Requirement. Go through the entries below and copy each line that holds the word "altitude".

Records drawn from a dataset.
________

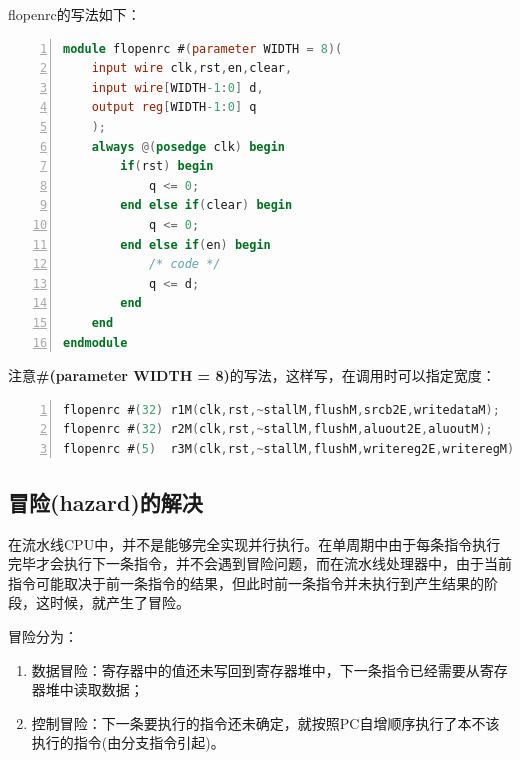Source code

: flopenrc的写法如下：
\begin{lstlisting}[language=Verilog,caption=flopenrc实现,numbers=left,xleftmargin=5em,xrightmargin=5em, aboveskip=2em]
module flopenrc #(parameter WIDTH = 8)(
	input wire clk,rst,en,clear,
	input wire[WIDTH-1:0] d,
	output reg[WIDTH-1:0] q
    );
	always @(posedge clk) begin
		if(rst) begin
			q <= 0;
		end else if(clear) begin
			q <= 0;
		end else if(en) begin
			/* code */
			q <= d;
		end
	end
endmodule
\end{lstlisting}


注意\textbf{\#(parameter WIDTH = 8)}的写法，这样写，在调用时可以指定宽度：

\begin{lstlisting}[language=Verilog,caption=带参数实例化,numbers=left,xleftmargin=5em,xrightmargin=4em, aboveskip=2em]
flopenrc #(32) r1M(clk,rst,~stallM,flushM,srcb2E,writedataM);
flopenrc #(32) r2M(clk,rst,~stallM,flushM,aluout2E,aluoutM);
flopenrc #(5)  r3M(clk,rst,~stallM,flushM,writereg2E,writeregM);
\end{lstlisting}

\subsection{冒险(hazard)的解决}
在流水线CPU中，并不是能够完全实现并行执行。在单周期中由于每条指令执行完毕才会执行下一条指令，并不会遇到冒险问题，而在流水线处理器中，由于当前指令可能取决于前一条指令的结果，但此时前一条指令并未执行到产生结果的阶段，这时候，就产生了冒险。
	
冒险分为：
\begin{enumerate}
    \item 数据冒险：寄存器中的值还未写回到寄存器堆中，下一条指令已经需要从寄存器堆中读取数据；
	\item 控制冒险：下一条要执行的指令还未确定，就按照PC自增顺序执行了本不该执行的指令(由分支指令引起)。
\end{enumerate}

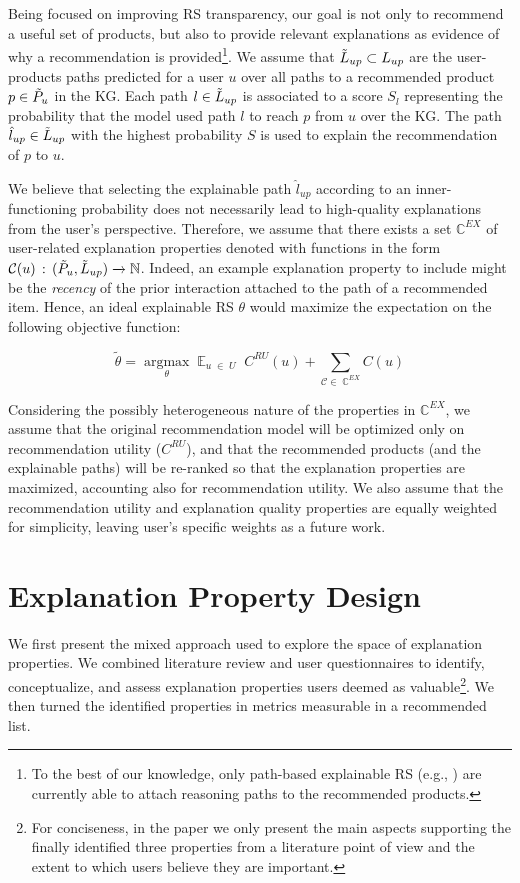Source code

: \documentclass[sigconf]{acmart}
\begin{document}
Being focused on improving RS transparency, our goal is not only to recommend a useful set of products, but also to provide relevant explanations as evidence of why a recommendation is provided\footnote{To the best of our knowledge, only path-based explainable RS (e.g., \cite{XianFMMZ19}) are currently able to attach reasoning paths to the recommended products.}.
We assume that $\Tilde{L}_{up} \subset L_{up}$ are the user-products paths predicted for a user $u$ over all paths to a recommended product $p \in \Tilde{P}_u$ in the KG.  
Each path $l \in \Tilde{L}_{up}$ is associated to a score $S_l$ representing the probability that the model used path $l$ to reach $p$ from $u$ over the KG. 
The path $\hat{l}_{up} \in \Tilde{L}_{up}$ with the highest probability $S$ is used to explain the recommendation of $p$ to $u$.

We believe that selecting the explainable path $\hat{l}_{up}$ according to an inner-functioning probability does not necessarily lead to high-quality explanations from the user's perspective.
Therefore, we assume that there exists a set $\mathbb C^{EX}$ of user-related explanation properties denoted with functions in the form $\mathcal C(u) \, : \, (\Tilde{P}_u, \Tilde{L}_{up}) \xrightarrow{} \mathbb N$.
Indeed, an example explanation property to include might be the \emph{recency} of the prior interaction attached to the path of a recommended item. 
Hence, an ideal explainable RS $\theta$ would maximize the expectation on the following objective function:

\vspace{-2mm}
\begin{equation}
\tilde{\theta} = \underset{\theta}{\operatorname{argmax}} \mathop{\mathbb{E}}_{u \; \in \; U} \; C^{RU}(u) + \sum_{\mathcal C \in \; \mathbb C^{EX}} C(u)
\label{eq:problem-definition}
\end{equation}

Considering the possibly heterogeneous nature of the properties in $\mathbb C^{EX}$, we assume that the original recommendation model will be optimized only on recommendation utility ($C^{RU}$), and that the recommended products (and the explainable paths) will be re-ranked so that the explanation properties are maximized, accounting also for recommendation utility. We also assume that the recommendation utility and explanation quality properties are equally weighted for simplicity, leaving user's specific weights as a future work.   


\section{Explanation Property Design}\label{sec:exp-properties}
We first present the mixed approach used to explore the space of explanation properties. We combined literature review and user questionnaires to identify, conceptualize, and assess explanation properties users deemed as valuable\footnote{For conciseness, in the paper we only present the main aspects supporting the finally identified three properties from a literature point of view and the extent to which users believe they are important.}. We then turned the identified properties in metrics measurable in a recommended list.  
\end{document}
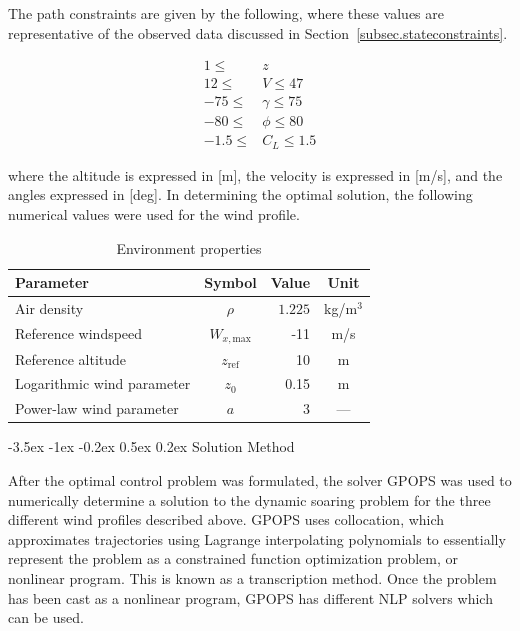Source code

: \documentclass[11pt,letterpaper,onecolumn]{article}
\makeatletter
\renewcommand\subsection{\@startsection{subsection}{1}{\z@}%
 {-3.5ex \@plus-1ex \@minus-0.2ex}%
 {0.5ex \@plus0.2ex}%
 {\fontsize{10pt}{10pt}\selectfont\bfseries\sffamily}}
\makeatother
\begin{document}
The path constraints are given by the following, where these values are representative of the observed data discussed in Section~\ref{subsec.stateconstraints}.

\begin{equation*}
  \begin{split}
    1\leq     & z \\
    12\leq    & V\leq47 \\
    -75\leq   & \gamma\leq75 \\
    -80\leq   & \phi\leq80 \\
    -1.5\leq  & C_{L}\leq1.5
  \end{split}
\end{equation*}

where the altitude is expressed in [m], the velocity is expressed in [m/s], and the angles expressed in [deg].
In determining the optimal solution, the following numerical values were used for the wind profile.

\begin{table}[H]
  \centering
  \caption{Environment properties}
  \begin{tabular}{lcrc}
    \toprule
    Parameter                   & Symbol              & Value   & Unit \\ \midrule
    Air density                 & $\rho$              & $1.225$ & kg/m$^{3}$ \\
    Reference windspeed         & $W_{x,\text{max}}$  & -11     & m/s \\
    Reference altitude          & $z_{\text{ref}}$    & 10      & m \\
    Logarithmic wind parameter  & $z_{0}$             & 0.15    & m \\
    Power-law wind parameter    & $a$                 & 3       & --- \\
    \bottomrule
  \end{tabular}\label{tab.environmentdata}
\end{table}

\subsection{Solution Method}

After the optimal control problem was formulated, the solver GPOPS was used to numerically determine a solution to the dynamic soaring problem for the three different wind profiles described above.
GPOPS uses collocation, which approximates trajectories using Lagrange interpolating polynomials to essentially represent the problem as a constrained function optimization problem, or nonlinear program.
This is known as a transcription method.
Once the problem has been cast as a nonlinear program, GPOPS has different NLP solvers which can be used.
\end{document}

________

Result for this task.
where the altitude is expressed in [m], the velocity is expressed in [m/s], and the angles expressed in [deg].
    Reference altitude          & $z_{\text{ref}}$    & 10      & m \\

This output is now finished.